I’d love to read a Chapman book about landscapes, grids, and imagined helicopters. Prompts are always fun to make. My student Jace Lee, a painter and a writer, is making daily work using a grid to paint one square a day using only material found in domestic space — detritus, if you will. I’ll ask her if I can share some examples.

I’m so glad you thought of this. The two places where I’ve spent most of my time these past 12 months are my house and the internet; the latter is very much organized on a grid, and so it makes sense to join the two. But I’m also thinking of Leon Battista Alberti’s veil, a grid of colored string that he used as an aid to perspective in pictorial representation, which is surely how we came to the drawing grid that Jace is using. There is something so immediately poetic in this constraint — perspective, surface, veil, as well as smallness, parceling out, present awareness. I can’t wait to try it.


Grid Prompt inspired by Jace and J’Lyn: 

Every day for a week, take one picture of your domestic landscape using this grid filter from Instagram, or this one. Don’t think too much about the photo. The following day, write three sentences about only what is contained / framed / recalled / suggested in three squares of that matrix.


To Limn / Lying In
J’Lyn Chapman
Pank Books
April, 2020


J’Lyn Chapman serves as an Assistant Professor in the Jack Kerouac School at Naropa University. Her book Beastlife was published by Calamari Archive in 2016. She has also published the chapbooks A Thing of Shreds and Patches (Essay Press, 2016) and The Form Our Curiosity Takes (Essay Press, 2015).
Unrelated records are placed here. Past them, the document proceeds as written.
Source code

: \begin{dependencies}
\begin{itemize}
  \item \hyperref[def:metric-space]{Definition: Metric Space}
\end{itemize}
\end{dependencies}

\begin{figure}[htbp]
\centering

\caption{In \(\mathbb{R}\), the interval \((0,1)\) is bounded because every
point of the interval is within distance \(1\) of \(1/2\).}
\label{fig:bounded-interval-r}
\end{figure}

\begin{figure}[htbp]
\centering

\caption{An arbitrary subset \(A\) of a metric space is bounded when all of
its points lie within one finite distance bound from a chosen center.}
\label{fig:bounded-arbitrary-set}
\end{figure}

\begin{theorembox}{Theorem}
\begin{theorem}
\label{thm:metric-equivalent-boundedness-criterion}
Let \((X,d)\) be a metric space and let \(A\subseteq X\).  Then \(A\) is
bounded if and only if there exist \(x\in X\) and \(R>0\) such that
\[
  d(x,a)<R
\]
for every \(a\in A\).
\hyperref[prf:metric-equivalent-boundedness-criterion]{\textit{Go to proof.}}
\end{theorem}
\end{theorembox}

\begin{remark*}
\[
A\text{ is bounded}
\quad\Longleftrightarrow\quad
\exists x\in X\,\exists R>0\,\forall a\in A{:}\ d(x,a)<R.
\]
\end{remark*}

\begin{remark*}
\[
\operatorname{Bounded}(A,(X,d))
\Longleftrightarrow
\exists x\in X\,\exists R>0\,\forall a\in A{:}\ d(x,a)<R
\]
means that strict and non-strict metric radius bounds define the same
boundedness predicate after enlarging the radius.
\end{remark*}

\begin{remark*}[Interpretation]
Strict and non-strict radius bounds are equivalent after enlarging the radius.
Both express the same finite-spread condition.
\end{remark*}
Jace Lee (이주은) is a multidisciplinary artist based in Cleveland, Ohio. Her practice is concerned with language and systems of organization, often translating information from one medium to another. Her paintings and drawings exist as a record of human perception to desire order, and the beauty that emerges from this process.

Sarah Minor is the author of Slim Confessions: The Universe as a Spider or Spit (Noemi Press 2021) and Bright Archive (Rescue Press 2020). She is Assistant Professor of Creative Writing at the Cleveland Institute of Art, Video Editor at TriQuarterly Review and the Assistant Director of the Cleveland Drafts Literary Festival.